The concordance target comes with the same warning as above: compiling these statistics is memory-intensive and may cause the build process to run out of memory.
The search index will automatically link each keyword-in-context extract with the closest element that has an id, so that each keyword-in-context string in a search result will point directly to a specific page fragment. You can also add your own attributes to any element in your document in order to have those attributes appear on the keyword-in-context (KWIC) result string (which is in the form of an HTML <li> element).
You can add as many custom attributes as you like (although bear in mind that they increase the size of the index JSON files slightly and may add to the build time).
When you use a conventional search engine which is based on a backend database and configured for a specific dynamic website, it is not unusual to find that when you follow a link to a search hit on a target page, the hit will be highlighted on that page, because the backend database is able to pre-process it. With staticSearch, that's not straightforward, because there is no ‘engine’ that is preprocessing your HTML pages. However, if this is important to you, there is a workaround that you can use. Since staticSearch does not modify your web pages, though, the implementation has to be done by you.
By default each keyword-in-context result that shows on the search page will have its own specific link to the fragment of the document which contains the hit.
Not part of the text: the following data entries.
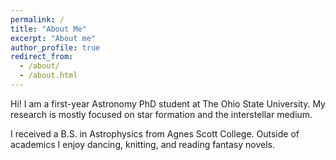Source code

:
 ```yaml
---
permalink: /
title: "About Me"
excerpt: "About me"
author_profile: true
redirect_from: 
  - /about/
  - /about.html
---
```


Hi! I am a first-year Astronomy PhD student at The Ohio State University. My research is mostly focused on star formation and the interstellar medium. 

I received a B.S. in Astrophysics from Agnes Scott College. Outside of academics I enjoy dancing, knitting, and reading fantasy novels.

<!---| ![Grace Krahm on top of the Green Bank Telescope](https://github.com/gracekrahm/gracekrahm.github.io/blob/master//images/52118095878_203103f9c4_c.jpg?raw=true) |
|:--:|
| <b>Grace on top of the Green Bank Telescope in Green Bank, West Virginia. Credit NSF/GBO/Jill Malusky</b>| --->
We strongly recommend that you ensure your target documents have id attributes for any significant divisions so that result links are as precise as possible, making the search results much more useful.
Those links are also provided with a search string, like this: https://example.com/egPage.html?ssMark=elephant#animals This link points to the section of the document which has id=animals, but it also says ‘the hit text is the word elephant.’ Some JavaScript that runs on the target page, egPage.html (which you control) will be able to parse the value of the query parameter ssMark in order to find the hit text, and highlight it in some way.
Obviously you can implement this any way you like (or just ignore it), but we also supply a small demonstration JavaScript library which implements this functionality, called ssHighlight.js. This JS file is included into the staticSearch output folder (see <output>) by default, and if you include it into the header of your own pages, it will probably do the highlighting without further intervention. If, however, you have lots of existing JavaScript that runs when the page loads, there may be some interference between this library and your own code, so you may have to make some adjustments to the code.